But sometimes we really blow things out and our
magnificent sensory table becomes home to the motherlode of loose parts. We call it, "The Bottom of the Toy Box," a large assortment of what is properly termed "junk." Frankly, much of this is the stuff that if it wasn't in our sensory table would be eddying around in that spiral of plastic debris in the middle of the Pacific Ocean. Most of it came from my own daughter's toddler-hood, comprised mostly of those things that came in stockings or Easter baskets or adults who didn't want to show up at the house empty handed. Some of it comes from my own childhood, there being a toy monster with a wheel on the bottom that to this day can still shoot sparks from its mouth if you race it fast enough. There are joy buzzers and dollies and wind up toys and containers and Magic 8 Balls and all manner of gadgets and parts of gadgets. When The Bottom of the Toy Box is in the room, I might as well not plan anything else.

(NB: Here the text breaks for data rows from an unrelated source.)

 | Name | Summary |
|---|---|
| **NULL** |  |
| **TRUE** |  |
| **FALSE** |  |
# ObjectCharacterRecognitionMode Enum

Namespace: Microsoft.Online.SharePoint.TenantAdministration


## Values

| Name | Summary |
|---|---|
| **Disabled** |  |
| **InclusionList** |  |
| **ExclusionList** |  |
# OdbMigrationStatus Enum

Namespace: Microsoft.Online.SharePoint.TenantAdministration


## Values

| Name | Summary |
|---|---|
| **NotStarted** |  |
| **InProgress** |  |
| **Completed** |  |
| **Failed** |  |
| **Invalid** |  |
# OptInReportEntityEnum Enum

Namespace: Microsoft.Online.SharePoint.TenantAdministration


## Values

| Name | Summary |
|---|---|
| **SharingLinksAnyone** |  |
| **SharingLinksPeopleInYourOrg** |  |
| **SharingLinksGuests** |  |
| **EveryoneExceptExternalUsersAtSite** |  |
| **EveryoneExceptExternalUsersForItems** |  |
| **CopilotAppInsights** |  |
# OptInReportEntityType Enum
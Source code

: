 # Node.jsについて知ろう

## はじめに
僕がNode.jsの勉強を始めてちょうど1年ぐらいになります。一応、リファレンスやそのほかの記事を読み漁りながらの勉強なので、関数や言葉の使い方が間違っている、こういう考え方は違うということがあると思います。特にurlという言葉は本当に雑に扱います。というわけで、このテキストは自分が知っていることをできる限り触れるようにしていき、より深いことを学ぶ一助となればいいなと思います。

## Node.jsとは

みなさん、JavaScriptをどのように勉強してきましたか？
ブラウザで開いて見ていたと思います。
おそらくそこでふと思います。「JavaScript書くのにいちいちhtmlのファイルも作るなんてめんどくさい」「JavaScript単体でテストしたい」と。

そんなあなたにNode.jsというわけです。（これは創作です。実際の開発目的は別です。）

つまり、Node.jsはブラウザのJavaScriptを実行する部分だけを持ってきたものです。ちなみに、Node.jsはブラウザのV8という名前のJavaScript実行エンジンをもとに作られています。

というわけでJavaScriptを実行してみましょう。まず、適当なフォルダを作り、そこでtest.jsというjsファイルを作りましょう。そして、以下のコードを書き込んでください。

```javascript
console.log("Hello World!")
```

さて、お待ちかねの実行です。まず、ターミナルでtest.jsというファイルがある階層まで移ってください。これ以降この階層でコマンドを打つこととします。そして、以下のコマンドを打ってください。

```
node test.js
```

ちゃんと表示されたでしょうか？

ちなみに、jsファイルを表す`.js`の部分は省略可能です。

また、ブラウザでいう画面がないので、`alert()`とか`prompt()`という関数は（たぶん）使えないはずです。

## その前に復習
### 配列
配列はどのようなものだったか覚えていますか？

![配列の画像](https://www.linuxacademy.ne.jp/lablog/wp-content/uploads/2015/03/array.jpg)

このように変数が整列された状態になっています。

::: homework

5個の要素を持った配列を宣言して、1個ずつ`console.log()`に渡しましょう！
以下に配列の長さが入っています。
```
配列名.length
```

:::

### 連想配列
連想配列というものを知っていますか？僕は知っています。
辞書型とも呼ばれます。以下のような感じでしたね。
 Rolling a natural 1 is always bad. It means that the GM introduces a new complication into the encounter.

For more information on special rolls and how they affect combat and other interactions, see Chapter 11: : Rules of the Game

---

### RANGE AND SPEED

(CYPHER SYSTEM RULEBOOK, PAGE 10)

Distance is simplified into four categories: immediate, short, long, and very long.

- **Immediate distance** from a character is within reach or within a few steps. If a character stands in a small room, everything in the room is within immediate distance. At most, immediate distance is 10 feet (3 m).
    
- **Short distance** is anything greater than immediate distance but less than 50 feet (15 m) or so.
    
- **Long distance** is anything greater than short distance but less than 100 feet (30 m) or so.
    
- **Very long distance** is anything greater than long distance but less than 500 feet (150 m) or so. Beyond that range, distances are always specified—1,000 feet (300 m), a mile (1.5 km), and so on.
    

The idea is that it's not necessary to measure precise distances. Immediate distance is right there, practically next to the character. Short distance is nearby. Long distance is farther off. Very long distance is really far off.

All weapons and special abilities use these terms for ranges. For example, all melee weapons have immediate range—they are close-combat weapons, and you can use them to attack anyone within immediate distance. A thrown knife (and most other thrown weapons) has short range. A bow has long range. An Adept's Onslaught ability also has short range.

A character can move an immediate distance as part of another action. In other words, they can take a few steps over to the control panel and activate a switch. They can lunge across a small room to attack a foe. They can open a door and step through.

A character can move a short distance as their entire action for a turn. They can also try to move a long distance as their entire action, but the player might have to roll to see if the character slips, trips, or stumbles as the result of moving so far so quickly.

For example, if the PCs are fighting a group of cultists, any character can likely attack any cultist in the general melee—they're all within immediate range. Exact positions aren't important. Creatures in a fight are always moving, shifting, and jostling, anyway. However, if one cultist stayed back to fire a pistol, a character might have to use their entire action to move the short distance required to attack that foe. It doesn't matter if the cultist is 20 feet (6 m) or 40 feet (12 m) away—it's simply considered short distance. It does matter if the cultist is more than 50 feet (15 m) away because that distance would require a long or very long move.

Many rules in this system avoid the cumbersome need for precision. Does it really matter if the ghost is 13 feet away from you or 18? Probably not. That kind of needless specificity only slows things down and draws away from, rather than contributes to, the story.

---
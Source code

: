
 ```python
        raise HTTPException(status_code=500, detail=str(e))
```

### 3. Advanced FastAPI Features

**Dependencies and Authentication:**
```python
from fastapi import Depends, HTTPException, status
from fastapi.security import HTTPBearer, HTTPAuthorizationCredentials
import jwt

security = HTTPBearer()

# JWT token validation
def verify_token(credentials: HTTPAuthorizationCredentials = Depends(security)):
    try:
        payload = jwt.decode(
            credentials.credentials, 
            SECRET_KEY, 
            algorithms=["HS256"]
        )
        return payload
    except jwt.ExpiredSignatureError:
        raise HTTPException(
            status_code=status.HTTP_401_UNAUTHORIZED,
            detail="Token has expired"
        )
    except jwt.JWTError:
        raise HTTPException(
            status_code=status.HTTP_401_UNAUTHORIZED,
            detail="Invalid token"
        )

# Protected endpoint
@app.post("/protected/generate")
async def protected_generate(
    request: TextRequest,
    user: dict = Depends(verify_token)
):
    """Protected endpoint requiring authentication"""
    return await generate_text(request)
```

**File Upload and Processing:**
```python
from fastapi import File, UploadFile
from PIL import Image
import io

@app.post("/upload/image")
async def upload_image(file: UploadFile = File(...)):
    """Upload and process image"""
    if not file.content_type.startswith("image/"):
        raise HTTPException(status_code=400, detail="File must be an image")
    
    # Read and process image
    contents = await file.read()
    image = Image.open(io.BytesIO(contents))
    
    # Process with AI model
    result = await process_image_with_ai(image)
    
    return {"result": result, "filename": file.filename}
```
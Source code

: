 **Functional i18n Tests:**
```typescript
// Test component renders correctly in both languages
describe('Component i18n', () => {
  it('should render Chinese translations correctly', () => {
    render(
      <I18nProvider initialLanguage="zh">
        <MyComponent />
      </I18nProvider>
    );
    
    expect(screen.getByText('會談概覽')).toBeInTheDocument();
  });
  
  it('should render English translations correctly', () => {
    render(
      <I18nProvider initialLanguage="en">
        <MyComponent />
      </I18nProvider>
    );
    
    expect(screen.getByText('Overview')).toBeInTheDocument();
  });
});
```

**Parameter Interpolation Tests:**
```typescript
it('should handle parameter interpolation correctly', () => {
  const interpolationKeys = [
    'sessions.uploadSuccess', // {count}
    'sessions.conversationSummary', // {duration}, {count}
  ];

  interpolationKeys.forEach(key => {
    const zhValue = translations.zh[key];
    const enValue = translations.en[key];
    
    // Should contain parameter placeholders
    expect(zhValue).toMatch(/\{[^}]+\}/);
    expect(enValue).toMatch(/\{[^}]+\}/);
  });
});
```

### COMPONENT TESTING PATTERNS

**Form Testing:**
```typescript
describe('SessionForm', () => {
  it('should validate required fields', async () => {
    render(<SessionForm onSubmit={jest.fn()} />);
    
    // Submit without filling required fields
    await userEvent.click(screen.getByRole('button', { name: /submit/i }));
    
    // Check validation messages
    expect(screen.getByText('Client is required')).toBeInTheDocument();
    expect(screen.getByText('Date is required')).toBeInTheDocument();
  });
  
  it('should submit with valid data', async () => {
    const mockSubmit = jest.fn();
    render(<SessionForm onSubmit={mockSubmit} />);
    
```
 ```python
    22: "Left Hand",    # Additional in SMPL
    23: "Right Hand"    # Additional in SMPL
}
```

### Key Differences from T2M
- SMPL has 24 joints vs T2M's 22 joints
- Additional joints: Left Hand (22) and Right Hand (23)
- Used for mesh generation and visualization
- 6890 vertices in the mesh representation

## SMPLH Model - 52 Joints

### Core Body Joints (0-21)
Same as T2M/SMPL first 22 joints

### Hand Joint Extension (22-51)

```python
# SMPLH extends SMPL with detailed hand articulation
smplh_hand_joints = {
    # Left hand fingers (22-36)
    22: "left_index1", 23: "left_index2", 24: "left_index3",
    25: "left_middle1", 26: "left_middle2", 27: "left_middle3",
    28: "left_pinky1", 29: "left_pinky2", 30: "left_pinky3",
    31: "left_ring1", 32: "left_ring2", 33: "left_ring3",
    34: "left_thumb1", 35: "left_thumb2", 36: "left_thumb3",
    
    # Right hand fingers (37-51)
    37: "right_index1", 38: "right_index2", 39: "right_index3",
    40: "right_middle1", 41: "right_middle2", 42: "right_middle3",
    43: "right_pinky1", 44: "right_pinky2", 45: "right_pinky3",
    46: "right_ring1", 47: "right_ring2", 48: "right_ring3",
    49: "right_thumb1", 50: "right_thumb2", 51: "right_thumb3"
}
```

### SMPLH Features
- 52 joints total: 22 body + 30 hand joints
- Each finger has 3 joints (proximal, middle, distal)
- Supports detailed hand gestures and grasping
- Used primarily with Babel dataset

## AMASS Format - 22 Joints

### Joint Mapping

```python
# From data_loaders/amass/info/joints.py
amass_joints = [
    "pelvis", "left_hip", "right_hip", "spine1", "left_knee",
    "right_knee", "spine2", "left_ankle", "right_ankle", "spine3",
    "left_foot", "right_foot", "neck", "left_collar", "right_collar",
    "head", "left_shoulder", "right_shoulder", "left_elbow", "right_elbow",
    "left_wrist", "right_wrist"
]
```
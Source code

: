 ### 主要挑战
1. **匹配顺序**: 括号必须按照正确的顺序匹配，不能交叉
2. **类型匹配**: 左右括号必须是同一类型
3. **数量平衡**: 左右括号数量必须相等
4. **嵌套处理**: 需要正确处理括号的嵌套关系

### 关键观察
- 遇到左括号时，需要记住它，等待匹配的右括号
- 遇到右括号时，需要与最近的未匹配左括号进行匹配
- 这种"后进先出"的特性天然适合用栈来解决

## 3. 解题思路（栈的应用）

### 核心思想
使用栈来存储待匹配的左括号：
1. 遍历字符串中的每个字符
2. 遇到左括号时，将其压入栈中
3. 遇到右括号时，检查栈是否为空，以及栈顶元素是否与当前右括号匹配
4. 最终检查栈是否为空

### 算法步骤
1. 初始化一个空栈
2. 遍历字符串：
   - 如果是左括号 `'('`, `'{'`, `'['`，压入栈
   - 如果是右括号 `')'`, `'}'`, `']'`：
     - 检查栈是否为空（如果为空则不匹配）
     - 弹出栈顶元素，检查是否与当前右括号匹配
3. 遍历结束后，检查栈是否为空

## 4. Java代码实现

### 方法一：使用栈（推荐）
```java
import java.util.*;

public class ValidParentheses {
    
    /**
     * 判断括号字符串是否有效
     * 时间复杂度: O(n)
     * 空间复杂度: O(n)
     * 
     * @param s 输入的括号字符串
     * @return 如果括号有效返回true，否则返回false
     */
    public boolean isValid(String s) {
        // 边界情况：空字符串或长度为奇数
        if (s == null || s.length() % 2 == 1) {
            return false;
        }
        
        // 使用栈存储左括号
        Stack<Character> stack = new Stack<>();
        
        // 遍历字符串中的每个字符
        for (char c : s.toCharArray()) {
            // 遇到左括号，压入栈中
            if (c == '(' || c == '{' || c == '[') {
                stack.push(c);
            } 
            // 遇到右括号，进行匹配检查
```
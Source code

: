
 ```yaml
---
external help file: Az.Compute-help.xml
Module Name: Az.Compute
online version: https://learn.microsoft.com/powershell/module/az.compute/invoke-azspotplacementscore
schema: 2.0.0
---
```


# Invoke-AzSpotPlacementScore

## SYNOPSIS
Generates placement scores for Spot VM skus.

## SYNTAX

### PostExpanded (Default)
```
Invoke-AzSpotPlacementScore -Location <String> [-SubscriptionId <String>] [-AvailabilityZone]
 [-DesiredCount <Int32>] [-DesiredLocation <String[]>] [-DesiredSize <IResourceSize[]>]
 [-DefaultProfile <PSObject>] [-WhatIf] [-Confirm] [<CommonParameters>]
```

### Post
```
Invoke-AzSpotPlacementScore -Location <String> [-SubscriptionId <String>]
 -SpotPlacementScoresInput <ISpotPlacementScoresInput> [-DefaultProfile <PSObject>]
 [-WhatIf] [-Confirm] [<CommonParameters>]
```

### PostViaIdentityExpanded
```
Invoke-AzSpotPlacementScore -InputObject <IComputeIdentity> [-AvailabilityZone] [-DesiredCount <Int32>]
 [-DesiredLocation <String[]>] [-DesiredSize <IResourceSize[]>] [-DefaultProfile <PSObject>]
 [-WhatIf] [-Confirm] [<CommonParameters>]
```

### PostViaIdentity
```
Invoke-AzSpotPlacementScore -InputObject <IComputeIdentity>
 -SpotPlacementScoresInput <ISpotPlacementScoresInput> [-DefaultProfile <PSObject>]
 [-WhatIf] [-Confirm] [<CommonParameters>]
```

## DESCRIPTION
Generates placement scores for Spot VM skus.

Every time we play with these loose parts in this way, at least one parent will peer into the sensory table and remark, "I'm glad this isn't at my house." I know exactly how she feels, but as long as these toys stay up off the floor, I'm cool with it in the classroom. And I suspect she would feel the same way at her home, you know, as long as it stayed in the toy box.
Inside does weird things to people.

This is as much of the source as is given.